## The task
Using the line that has "is another topological" as the starting point, print each line to the end of the material below word for word. Add no other lines.

## Available records
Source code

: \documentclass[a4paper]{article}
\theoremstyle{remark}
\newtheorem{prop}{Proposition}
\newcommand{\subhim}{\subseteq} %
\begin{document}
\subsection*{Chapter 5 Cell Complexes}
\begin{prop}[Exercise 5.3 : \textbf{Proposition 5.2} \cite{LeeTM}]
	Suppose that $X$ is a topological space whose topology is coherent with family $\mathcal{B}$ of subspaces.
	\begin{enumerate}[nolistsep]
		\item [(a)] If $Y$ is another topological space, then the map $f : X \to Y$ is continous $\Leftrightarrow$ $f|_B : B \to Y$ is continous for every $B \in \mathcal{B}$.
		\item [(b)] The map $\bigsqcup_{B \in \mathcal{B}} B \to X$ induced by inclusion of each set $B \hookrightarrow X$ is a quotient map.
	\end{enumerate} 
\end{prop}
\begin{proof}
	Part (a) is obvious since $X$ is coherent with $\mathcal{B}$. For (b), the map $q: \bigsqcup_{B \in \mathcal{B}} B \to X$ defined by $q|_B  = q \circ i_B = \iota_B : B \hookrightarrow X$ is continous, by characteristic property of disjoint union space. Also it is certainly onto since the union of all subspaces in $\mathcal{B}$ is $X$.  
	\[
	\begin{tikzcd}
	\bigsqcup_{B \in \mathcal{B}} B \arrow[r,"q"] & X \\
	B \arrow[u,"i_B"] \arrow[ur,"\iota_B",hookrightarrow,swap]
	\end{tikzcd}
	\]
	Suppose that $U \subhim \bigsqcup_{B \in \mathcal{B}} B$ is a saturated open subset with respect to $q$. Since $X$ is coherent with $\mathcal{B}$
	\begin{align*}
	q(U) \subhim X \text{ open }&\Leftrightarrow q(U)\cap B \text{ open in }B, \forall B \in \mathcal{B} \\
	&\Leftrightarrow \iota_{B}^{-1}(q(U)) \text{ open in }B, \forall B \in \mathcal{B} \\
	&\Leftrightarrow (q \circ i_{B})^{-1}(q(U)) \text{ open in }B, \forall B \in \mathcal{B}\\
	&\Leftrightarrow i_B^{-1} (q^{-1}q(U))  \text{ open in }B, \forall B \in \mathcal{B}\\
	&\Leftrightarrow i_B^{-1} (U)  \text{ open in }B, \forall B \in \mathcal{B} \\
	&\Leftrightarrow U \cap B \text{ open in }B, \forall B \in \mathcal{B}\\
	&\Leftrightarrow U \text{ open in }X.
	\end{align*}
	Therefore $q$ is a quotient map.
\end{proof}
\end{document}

## Completed task
		\item [(a)] If $Y$ is another topological space, then the map $f : X \to Y$ is continous $\Leftrightarrow$ $f|_B : B \to Y$ is continous for every $B \in \mathcal{B}$.
		\item [(b)] The map $\bigsqcup_{B \in \mathcal{B}} B \to X$ induced by inclusion of each set $B \hookrightarrow X$ is a quotient map.
	\end{enumerate} 
\end{prop}
\begin{proof}
	Part (a) is obvious since $X$ is coherent with $\mathcal{B}$. For (b), the map $q: \bigsqcup_{B \in \mathcal{B}} B \to X$ defined by $q|_B  = q \circ i_B = \iota_B : B \hookrightarrow X$ is continous, by characteristic property of disjoint union space. Also it is certainly onto since the union of all subspaces in $\mathcal{B}$ is $X$.  
	\[
	\begin{tikzcd}
	\bigsqcup_{B \in \mathcal{B}} B \arrow[r,"q"] & X \\
	B \arrow[u,"i_B"] \arrow[ur,"\iota_B",hookrightarrow,swap]
	\end{tikzcd}
	\]
	Suppose that $U \subhim \bigsqcup_{B \in \mathcal{B}} B$ is a saturated open subset with respect to $q$. Since $X$ is coherent with $\mathcal{B}$
	\begin{align*}
	q(U) \subhim X \text{ open }&\Leftrightarrow q(U)\cap B \text{ open in }B, \forall B \in \mathcal{B} \\
	&\Leftrightarrow \iota_{B}^{-1}(q(U)) \text{ open in }B, \forall B \in \mathcal{B} \\
	&\Leftrightarrow (q \circ i_{B})^{-1}(q(U)) \text{ open in }B, \forall B \in \mathcal{B}\\
	&\Leftrightarrow i_B^{-1} (q^{-1}q(U))  \text{ open in }B, \forall B \in \mathcal{B}\\
	&\Leftrightarrow i_B^{-1} (U)  \text{ open in }B, \forall B \in \mathcal{B} \\
	&\Leftrightarrow U \cap B \text{ open in }B, \forall B \in \mathcal{B}\\
	&\Leftrightarrow U \text{ open in }X.
	\end{align*}
	Therefore $q$ is a quotient map.
\end{proof}
\end{document}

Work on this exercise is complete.